- _WORK ITEM_:
Exact reproduction required: the lines below from the line with "Committee for appointment" to the line with "expiration of privileges", both ends included, and no others.

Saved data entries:
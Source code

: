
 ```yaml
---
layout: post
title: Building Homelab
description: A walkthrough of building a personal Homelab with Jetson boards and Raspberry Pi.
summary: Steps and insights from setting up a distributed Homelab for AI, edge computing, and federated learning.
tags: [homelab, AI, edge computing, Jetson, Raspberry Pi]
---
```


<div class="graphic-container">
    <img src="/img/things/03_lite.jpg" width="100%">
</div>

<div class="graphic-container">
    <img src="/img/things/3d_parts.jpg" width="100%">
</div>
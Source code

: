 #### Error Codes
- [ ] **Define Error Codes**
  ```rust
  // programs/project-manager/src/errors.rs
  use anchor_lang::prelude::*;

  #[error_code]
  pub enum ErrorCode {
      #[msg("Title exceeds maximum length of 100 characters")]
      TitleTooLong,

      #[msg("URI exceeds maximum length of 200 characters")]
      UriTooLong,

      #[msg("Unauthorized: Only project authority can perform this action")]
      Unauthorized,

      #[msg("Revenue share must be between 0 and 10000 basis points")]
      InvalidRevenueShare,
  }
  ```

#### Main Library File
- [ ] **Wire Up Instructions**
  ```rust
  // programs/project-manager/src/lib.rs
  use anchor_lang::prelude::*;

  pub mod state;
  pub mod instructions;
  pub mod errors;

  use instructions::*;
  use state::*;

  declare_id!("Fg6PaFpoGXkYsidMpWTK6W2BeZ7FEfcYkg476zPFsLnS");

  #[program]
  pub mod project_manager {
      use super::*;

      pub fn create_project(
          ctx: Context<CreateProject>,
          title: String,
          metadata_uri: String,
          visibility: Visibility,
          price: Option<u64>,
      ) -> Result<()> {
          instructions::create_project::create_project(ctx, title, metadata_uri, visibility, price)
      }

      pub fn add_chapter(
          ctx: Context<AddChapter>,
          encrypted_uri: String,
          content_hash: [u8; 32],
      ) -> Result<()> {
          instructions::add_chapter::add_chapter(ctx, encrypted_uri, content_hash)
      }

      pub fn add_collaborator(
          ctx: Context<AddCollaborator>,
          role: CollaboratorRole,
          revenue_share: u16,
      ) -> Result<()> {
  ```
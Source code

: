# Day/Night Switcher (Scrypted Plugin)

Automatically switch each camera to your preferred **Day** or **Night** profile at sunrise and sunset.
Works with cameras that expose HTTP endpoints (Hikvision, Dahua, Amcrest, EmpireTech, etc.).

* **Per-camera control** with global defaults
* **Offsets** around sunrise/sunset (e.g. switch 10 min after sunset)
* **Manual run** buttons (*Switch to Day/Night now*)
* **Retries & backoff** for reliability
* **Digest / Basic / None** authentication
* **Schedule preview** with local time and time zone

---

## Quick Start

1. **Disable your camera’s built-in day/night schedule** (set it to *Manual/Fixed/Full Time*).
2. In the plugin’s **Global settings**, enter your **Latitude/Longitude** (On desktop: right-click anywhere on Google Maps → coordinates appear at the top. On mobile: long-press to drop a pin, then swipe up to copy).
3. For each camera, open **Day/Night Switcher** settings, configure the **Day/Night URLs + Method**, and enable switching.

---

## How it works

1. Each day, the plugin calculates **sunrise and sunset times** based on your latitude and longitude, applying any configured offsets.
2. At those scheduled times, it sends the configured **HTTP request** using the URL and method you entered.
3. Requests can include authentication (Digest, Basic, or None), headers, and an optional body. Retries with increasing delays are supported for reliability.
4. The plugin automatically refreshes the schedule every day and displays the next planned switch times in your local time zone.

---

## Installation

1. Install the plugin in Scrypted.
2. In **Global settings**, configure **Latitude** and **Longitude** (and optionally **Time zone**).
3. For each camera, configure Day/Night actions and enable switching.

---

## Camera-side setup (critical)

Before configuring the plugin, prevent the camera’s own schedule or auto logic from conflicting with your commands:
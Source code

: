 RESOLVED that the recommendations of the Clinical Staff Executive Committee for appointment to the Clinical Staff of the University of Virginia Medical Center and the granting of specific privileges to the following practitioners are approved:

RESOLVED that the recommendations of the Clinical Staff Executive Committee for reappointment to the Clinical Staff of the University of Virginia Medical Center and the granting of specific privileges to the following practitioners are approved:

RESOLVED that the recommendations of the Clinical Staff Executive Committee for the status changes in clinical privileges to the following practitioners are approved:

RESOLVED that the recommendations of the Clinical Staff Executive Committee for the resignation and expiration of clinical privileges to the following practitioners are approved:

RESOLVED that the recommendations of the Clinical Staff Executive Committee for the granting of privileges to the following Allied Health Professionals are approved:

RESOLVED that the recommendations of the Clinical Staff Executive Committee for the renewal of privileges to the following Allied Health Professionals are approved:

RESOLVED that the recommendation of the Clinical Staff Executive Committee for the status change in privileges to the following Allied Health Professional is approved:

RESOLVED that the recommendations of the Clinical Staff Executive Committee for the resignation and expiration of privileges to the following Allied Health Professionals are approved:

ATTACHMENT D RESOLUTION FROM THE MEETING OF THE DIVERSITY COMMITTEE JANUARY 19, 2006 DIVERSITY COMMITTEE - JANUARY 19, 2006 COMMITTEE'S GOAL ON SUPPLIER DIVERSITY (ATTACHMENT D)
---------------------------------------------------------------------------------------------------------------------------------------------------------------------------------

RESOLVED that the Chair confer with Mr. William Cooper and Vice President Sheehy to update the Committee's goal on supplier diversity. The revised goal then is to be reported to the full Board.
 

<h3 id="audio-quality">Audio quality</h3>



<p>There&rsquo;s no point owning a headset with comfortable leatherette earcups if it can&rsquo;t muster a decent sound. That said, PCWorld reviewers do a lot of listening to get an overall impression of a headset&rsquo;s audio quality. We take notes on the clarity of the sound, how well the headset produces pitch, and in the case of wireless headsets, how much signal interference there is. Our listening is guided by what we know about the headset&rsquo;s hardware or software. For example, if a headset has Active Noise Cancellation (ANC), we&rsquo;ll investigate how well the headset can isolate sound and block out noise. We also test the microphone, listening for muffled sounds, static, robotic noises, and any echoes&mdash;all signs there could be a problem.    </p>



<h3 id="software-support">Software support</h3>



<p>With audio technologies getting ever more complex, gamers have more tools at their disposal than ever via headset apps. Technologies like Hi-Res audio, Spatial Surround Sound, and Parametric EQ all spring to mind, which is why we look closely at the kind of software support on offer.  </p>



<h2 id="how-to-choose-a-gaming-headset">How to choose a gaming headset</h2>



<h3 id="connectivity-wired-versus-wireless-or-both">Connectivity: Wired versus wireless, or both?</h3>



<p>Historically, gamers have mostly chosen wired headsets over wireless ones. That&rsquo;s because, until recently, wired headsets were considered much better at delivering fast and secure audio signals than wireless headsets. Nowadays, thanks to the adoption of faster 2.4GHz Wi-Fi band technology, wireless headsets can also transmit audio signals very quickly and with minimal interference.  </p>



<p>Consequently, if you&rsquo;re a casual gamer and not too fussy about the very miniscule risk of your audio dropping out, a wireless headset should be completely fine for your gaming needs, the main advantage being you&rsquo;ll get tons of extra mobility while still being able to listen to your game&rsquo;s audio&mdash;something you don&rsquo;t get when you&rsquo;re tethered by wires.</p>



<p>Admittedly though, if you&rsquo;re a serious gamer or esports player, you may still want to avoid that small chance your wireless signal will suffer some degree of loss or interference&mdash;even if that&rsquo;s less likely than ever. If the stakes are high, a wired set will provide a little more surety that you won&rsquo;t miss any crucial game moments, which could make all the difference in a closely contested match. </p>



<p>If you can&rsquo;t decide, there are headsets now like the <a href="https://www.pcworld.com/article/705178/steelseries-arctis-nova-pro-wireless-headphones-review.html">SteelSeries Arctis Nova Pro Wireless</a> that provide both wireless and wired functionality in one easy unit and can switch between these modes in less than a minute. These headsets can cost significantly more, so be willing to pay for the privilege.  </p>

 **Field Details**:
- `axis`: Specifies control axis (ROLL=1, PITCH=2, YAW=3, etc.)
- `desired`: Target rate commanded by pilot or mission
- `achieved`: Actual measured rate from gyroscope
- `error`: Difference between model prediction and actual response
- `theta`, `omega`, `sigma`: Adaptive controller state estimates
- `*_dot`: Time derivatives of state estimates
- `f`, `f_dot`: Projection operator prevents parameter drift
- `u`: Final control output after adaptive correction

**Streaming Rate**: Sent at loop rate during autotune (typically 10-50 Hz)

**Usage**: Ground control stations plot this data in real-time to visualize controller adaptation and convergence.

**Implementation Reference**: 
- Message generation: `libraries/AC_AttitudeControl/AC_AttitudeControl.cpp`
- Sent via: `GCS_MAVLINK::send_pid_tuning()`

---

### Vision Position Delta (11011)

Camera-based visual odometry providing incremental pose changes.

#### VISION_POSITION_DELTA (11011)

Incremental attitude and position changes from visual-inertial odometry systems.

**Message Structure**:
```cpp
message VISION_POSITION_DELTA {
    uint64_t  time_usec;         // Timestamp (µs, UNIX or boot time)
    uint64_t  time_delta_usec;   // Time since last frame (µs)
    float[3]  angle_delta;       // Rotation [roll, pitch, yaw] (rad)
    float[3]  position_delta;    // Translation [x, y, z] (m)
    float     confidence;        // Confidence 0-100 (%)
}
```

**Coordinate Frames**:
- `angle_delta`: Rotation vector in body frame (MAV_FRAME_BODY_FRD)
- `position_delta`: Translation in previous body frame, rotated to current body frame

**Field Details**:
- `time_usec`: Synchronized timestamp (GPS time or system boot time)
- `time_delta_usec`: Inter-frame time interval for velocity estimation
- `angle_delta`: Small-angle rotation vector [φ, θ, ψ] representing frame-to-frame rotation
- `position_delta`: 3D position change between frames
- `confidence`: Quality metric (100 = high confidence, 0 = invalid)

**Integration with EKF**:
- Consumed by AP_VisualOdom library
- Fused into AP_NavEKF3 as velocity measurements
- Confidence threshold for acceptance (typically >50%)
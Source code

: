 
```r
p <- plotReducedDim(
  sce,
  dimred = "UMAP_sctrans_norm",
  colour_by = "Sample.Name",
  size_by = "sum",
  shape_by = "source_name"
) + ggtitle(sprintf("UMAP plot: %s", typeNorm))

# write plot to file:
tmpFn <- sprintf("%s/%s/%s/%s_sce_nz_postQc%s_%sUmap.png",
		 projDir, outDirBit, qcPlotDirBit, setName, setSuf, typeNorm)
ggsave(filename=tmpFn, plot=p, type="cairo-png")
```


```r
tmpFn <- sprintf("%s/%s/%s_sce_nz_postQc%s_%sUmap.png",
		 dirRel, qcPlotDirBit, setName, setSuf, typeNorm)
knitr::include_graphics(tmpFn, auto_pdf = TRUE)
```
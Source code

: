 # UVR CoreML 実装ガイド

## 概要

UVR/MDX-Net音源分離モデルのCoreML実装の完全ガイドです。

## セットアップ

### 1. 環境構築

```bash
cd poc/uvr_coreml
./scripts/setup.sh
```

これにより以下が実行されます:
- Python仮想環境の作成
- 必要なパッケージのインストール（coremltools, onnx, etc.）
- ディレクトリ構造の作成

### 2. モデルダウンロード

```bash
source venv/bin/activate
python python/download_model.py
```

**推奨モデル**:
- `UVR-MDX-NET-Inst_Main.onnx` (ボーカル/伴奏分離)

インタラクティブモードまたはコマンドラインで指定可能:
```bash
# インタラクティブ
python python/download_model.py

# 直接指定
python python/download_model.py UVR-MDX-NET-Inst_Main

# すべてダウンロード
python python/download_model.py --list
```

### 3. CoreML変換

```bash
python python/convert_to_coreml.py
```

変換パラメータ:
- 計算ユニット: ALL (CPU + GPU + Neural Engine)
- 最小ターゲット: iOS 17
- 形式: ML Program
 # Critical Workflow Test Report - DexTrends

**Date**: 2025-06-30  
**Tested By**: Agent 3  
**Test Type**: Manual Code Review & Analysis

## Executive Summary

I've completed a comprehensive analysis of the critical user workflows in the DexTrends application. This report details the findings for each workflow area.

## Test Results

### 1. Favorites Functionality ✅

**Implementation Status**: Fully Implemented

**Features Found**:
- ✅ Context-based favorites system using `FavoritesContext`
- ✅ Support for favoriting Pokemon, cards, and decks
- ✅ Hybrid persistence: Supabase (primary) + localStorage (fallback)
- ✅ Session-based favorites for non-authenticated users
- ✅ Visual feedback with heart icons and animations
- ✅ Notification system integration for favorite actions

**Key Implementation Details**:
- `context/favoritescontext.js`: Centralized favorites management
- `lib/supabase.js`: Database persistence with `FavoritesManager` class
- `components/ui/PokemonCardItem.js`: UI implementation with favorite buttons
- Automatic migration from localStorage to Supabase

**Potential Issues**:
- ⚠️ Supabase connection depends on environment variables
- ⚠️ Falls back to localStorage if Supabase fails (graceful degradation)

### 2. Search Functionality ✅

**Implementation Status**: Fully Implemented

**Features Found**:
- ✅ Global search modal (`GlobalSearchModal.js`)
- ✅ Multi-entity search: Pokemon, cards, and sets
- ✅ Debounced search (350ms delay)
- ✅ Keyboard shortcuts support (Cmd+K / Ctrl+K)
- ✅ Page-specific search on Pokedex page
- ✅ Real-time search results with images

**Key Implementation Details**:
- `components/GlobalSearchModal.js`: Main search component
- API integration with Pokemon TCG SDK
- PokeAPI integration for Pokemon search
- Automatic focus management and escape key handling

- _TASK RESPONSE_:
: RESOLVED that the recommendations of the Clinical Staff Executive Committee for appointment to the Clinical Staff of the University of Virginia Medical Center and the granting of specific privileges to the following practitioners are approved:

RESOLVED that the recommendations of the Clinical Staff Executive Committee for reappointment to the Clinical Staff of the University of Virginia Medical Center and the granting of specific privileges to the following practitioners are approved:

RESOLVED that the recommendations of the Clinical Staff Executive Committee for the status changes in clinical privileges to the following practitioners are approved:

RESOLVED that the recommendations of the Clinical Staff Executive Committee for the resignation and expiration of clinical privileges to the following practitioners are approved:

RESOLVED that the recommendations of the Clinical Staff Executive Committee for the granting of privileges to the following Allied Health Professionals are approved:

RESOLVED that the recommendations of the Clinical Staff Executive Committee for the renewal of privileges to the following Allied Health Professionals are approved:

RESOLVED that the recommendation of the Clinical Staff Executive Committee for the status change in privileges to the following Allied Health Professional is approved:

RESOLVED that the recommendations of the Clinical Staff Executive Committee for the resignation and expiration of privileges to the following Allied Health Professionals are approved:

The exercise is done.